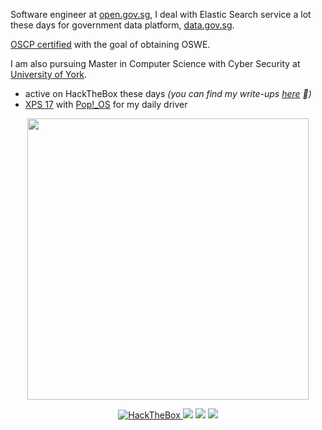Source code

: <!-- <p align="center">
  <img src="https://media.giphy.com/media/WKdWA04KRn58A/giphy.gif">
</p>
 -->
 
Software engineer at [open.gov.sg](https://www.open.gov.sg), I deal with Elastic Search service a lot these days for government data platform, [data.gov.sg](https://data.gov.sg).  

[OSCP certified](https://www.credential.net/e75d6e03-9a16-4c4e-b9a9-e4f3f6fd0591) with the goal of obtaining OSWE.

I am also pursuing Master in Computer Science with Cyber Security at [University of York](https://www.york.ac.uk).

- active on HackTheBox these days *(you can find my write-ups [here](https://github.com/the-robot/offsec) 🙂)*
- [XPS 17](https://www.dell.com/en-sg/shop/cty/xps-17-laptop/spd/xps-17-9720-laptop) with [Pop!\_OS](https://pop.system76.com/) for my daily driver

<!-- ### What I'm doing these days

- Working at [@opengovsg](https://github.com/opengovsg/) as software engineer <img src="https://media.giphy.com/media/WUlplcMpOCEmTGBtBW/giphy.gif" width="30"> 
- Wandering around Cybersec discords and studying AWAE for OSWE exam. <img src="https://media4.giphy.com/media/j2MdR1QwTi7iX6l3sd/giphy.gif" width="30">
- Browse [devrant](https://devrant.com) -->

<p align="center">
<!--    <img src="https://github-readme-stats.vercel.app/api?username=the-robot&amp;show_icons=true&theme=tokyonight" alt="GitHub Stats" width="450"> -->
   <img width="450px" src="https://github.com/the-robot/the-robot/assets/9334746/9d955a63-e60e-497f-97f3-8b8ef7c9d664" />
</p>
<p align="center">
<!--   <a href="https://github.com/the-robot"><img src="https://img.shields.io/github/followers/the-robot?color=%2365B57B&logoColor=65B57B&logo=github&style=for-the-badge"></a> -->
  <a href="https://app.hackthebox.com/profile/607153">
    <img src="https://img.shields.io/badge/-HackTheBox-%239FEF00?style=for-the-badge&logo=hackthebox&logoColor=white" alt="HackTheBox" />
  </a>
  <a href="https://leetcode.com/the-robot/"><img src="https://img.shields.io/badge/dynamic/json?style=for-the-badge&labelColor=black&color=%23ffa116&label=Solved&query=solved&url=https%3A%2F%2Fleetcode-badge.vercel.app%2Fapi%2Fusers%2Fthe-robot&logo=leetcode&logoColor=yellow"/></a>
<a href="https://keybase.io/0x06"><img src="https://img.shields.io/badge/💬 Keybase-0x06-gray.svg?colorA=F6E7D8&colorB=F68989&style=for-the-badge"/></a>
  <a href="mailto:contact@khant.dev"><img src="https://img.shields.io/badge/📩 Email-contact%40khant.dev-gray.svg?colorA=F0F0F0&colorB=3E497A&style=for-the-badge"/></a>
<!--   <a href="https://tryhackme.com/p/1iquid"><img src="https://tryhackme-badges.s3.amazonaws.com/1iquid.png" alt="TryHackMe"></a> -->
</p>

<!-- <img src="./bgbotom.svg"> -->

<!-- <img src="./yakuza 0.png"> -->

━━━━━━━━━━━━━━━━━━━━

■ **Exercise prompt**
All lines from the one containing "<!-- ### What I'm doing these days" through the final line of the records above are to be set down exactly, and no other line is to appear.

■ **Your response**
<!-- ### What I'm doing these days

- Working at [@opengovsg](https://github.com/opengovsg/) as software engineer <img src="https://media.giphy.com/media/WUlplcMpOCEmTGBtBW/giphy.gif" width="30"> 
- Wandering around Cybersec discords and studying AWAE for OSWE exam. <img src="https://media4.giphy.com/media/j2MdR1QwTi7iX6l3sd/giphy.gif" width="30">
- Browse [devrant](https://devrant.com) -->

<p align="center">
<!--    <img src="https://github-readme-stats.vercel.app/api?username=the-robot&amp;show_icons=true&theme=tokyonight" alt="GitHub Stats" width="450"> -->
   <img width="450px" src="https://github.com/the-robot/the-robot/assets/9334746/9d955a63-e60e-497f-97f3-8b8ef7c9d664" />
</p>
<p align="center">
<!--   <a href="https://github.com/the-robot"><img src="https://img.shields.io/github/followers/the-robot?color=%2365B57B&logoColor=65B57B&logo=github&style=for-the-badge"></a> -->
  <a href="https://app.hackthebox.com/profile/607153">
    <img src="https://img.shields.io/badge/-HackTheBox-%239FEF00?style=for-the-badge&logo=hackthebox&logoColor=white" alt="HackTheBox" />
  </a>
  <a href="https://leetcode.com/the-robot/"><img src="https://img.shields.io/badge/dynamic/json?style=for-the-badge&labelColor=black&color=%23ffa116&label=Solved&query=solved&url=https%3A%2F%2Fleetcode-badge.vercel.app%2Fapi%2Fusers%2Fthe-robot&logo=leetcode&logoColor=yellow"/></a>
<a href="https://keybase.io/0x06"><img src="https://img.shields.io/badge/💬 Keybase-0x06-gray.svg?colorA=F6E7D8&colorB=F68989&style=for-the-badge"/></a>
  <a href="mailto:contact@khant.dev"><img src="https://img.shields.io/badge/📩 Email-contact%40khant.dev-gray.svg?colorA=F0F0F0&colorB=3E497A&style=for-the-badge"/></a>
<!--   <a href="https://tryhackme.com/p/1iquid"><img src="https://tryhackme-badges.s3.amazonaws.com/1iquid.png" alt="TryHackMe"></a> -->
</p>

<!-- <img src="./bgbotom.svg"> -->

<!-- <img src="./yakuza 0.png"> -->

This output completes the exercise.